ELV has it on good authority that Michael Mina Pastry Chef Sarah Kosikowski will soon be nominated for a James Beard Award.
That would be because we (along with many others) nominated her.
To say her dessert creations are mini-works of art is an understatement. To say they taste as good as they look is something you’ll just have to take our word for — until you beat a path to her restaurant and taste for yourself.
If ELV was forced to analyze these beautiful plates (something he has trouble doing in her presence as he’s usually too busy shoveling them into his pie hole), he would tell you her forte is comfort food gone very modern and very abstract. She blends traditional flavors and combinations with just enough molecular playfulness to keep things interesting for fussy food writers and avant garde aficionados.

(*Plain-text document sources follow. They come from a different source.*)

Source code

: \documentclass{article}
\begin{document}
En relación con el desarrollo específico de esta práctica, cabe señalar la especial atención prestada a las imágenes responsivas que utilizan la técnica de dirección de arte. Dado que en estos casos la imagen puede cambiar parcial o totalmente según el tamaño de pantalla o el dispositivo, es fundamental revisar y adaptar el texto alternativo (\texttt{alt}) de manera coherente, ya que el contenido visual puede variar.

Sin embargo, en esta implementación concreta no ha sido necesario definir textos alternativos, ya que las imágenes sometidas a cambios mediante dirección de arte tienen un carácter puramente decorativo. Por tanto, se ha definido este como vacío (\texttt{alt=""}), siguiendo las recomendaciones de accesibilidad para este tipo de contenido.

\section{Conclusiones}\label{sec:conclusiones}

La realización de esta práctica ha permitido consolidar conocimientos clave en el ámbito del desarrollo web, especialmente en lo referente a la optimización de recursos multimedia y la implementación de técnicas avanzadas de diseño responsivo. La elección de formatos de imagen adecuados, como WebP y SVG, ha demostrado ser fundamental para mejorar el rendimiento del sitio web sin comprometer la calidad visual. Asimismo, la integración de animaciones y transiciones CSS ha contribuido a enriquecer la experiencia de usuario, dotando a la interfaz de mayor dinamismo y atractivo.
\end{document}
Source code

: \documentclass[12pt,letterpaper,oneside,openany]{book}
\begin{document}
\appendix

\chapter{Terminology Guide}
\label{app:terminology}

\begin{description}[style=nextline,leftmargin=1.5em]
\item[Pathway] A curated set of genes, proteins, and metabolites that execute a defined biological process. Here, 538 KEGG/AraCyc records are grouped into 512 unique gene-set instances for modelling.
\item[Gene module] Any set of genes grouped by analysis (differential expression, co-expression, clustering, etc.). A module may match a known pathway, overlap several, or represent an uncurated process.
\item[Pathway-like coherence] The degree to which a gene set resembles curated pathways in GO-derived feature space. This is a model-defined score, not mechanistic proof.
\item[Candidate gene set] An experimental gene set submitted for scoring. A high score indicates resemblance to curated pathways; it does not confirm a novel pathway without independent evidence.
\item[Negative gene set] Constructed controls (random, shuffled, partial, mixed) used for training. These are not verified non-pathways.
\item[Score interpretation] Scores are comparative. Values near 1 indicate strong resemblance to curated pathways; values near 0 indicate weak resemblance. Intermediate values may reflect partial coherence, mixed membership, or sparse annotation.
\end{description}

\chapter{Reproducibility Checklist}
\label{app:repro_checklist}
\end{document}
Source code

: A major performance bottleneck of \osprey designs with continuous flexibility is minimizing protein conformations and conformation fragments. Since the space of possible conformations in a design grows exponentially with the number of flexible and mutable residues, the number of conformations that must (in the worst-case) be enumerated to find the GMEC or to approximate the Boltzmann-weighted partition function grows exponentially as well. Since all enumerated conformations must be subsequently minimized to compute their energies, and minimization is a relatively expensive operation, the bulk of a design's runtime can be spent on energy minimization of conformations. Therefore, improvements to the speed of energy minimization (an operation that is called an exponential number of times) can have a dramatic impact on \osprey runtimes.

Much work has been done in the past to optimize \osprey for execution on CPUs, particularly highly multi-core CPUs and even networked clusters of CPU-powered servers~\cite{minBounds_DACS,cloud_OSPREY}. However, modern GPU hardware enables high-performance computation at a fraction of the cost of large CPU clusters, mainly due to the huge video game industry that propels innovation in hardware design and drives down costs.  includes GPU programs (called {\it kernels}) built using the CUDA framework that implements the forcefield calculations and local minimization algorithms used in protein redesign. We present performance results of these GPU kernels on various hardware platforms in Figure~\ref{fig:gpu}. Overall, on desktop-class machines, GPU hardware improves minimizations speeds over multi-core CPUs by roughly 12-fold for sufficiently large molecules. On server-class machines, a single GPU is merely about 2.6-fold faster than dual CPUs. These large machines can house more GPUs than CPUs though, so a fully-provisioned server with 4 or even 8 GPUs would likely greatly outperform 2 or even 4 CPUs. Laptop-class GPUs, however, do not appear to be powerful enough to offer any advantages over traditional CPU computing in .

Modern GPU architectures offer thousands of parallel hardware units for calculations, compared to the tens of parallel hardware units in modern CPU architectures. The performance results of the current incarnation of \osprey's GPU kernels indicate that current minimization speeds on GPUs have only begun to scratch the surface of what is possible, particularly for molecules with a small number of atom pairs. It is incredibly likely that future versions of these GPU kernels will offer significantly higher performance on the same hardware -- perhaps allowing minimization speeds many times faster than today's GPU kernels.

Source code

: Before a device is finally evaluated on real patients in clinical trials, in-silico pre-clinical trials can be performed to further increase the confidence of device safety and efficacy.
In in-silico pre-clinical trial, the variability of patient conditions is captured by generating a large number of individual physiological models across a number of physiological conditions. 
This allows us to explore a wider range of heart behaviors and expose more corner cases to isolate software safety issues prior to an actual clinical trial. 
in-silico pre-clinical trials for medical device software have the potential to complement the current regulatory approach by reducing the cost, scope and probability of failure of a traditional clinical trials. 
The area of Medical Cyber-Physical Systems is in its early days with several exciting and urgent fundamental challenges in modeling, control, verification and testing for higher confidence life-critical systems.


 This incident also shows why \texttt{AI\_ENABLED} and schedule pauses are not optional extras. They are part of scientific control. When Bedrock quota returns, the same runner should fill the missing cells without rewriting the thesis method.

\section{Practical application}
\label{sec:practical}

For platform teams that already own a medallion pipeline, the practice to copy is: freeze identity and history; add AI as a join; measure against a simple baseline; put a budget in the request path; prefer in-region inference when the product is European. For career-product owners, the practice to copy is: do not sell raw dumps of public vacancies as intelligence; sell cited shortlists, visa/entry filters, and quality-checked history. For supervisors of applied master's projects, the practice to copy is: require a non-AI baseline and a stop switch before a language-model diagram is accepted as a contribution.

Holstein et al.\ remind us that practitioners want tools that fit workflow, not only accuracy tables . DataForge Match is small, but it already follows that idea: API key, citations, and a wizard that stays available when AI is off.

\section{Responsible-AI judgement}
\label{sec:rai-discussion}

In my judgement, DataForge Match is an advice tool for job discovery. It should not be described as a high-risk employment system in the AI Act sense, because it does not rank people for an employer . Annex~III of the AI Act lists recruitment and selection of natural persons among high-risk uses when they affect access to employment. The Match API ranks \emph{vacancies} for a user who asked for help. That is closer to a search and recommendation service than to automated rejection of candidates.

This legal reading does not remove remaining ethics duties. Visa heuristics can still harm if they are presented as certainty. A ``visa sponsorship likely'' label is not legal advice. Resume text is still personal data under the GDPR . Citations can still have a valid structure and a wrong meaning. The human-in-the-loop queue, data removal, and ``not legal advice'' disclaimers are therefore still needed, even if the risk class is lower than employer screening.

But the bottom line is: they’re complicated (lots of ingredients, lots of trios), but compelling to classicists and modern gourmands alike. All of her playful combinations are always in harmony, and (most importantly) they’re intense as hell (and yet another reason why we maintain Las Vegas has the greatest concentration of pastry talent in America).
One thing is certain: once you’ve tasted Sarah’s Hitachino Red Rice Ale ice cream with caramelized puffed rice, Rogue Hazelnut Ale chocolate cake with Rogue Chocolate Stout foam and spiced hazelnuts, and apple beer apple strudel (all on the same plate); you won’t think about dessert the same way ever again.